How to complete this task
Go through the listing beneath this task and return every line that carries the string "uses".

Information provided
* * * * * * * * *
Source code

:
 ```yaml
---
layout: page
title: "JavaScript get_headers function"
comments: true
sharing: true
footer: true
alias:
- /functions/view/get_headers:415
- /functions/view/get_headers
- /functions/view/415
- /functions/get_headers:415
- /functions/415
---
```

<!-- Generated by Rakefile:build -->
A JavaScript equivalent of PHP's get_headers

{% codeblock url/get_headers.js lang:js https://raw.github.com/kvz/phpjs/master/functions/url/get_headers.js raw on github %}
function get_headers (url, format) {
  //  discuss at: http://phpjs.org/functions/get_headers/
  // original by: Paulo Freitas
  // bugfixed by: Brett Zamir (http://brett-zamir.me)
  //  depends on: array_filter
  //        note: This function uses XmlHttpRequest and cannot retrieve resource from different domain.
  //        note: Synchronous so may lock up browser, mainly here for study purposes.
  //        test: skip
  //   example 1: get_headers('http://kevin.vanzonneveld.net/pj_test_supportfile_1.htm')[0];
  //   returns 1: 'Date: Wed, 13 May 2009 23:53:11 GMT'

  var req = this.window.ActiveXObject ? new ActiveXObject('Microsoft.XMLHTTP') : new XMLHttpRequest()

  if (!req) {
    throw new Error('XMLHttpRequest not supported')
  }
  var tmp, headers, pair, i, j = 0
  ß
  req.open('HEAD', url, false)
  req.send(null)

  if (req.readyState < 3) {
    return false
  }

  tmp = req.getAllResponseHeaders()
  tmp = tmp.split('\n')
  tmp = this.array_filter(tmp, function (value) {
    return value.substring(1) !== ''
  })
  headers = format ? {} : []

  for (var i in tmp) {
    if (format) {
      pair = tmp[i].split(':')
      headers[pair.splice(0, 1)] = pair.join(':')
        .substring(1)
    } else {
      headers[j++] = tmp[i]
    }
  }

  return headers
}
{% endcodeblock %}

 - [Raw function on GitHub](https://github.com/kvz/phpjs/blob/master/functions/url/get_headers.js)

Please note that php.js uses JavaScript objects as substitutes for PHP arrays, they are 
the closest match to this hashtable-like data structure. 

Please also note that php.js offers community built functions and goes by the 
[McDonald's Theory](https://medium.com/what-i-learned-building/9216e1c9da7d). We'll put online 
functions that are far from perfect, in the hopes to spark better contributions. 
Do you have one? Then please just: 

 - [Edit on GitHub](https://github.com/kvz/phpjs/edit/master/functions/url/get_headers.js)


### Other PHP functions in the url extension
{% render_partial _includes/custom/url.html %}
* * * * * * * * *
Your solution
  //        note: This function uses XmlHttpRequest and cannot retrieve resource from different domain.
Please note that php.js uses JavaScript objects as substitutes for PHP arrays, they are 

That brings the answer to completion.